When it comes to courting on-the-go Millennials, pictures speak volumes.
And Marni Schapiro, director, retail at Snap Inc., said the company’s Snapchat social platform was plugged in to the massive generation and its growing spending power.
“They have a tremendous amount of money and that money is only going to keep growing,” said Schapiro, putting the current Millennial spending power at $3 trillion.
And beyond that raw ability to spend, Millennials also consume media differently than other generations and are very quick to understand what they want to buy.
Snapchat lives in a Millennial world. Schapiro said the platform was one of five apps that reaches more than half of the cohort globally, covering people from somewhere in the college years to their mid-30s.
“In the U.S., we reach 72 percent of them every day…and the average users is on the app 25 times a day,” she said.
It’s an age group that is moving through a series of milestones, from college graduation to having their first baby to buying a home. (That is if they don’t have too much college debt to do so.)
As digital natives, they are quick to see what they want and savvy enough to know when they’re being sold something.
“The way that Millennials and [the even younger] Gen Z to come, the way that they engage in content is just very different,” Schapiro said. “They do not need 30 seconds of content to understand what the brand message is. They don’t need to understand what you’re trying to sell them, they know.”
Pictures are a way to communicate a lot of information and a short period of time and are connecting.
“Everything we do moving into the future should start with a camera,” Schapiro said, noting one trillion smartphone pictures were taken last year.
“Text has become formal,” she said. “Being able to communicate with a picture brings back a level of intimacy that most people haven’t experienced since it was normal to go meet for coffee.”
To play on that field, Snapchat has been developing camera marketing, giving brands access to augmented reality, filters and stickers as they court shoppers.
It’s an approach that has become much more accessible.
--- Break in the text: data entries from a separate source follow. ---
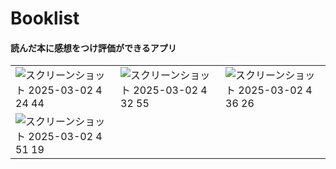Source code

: # Booklist

#### 読んだ本に感想をつけ評価ができるアプリ
||||
|-|-|-|
|![スクリーンショット 2025-03-02 4 24 44](https://github.com/user-attachments/assets/87fc3e69-3d1f-41db-81fc-1bac47fe5f2c)|![スクリーンショット 2025-03-02 4 32 55](https://github.com/user-attachments/assets/115c9ca8-ce2e-4d72-95e1-76f93f946580)|![スクリーンショット 2025-03-02 4 36 26](https://github.com/user-attachments/assets/e3052387-da74-4282-83d2-0664acb55a81)|
|![スクリーンショット 2025-03-02 4 51 19](https://github.com/user-attachments/assets/80ba61cb-b43b-4b08-ab8c-695aa76155c8)|||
“This is no longer for the really big guys in the marketing world, AR is democratized now,” Schapiro said. “These things used to be very big-ticket items, they aren’t anymore.”
And playing with a Snapchat lens makes for a branded experience in a world where engagement seems to be the holy grail.
She pointed to a lens with Nike that let users view a 3-D image of Michael Jordan as he flew through the air on his way to the basket, ready to dunk.
“Seventy million people play with lenses every day for an average of three minutes,” Schapiro said. “As a marketer, if I could get three minutes of engagement with one users, that is important.”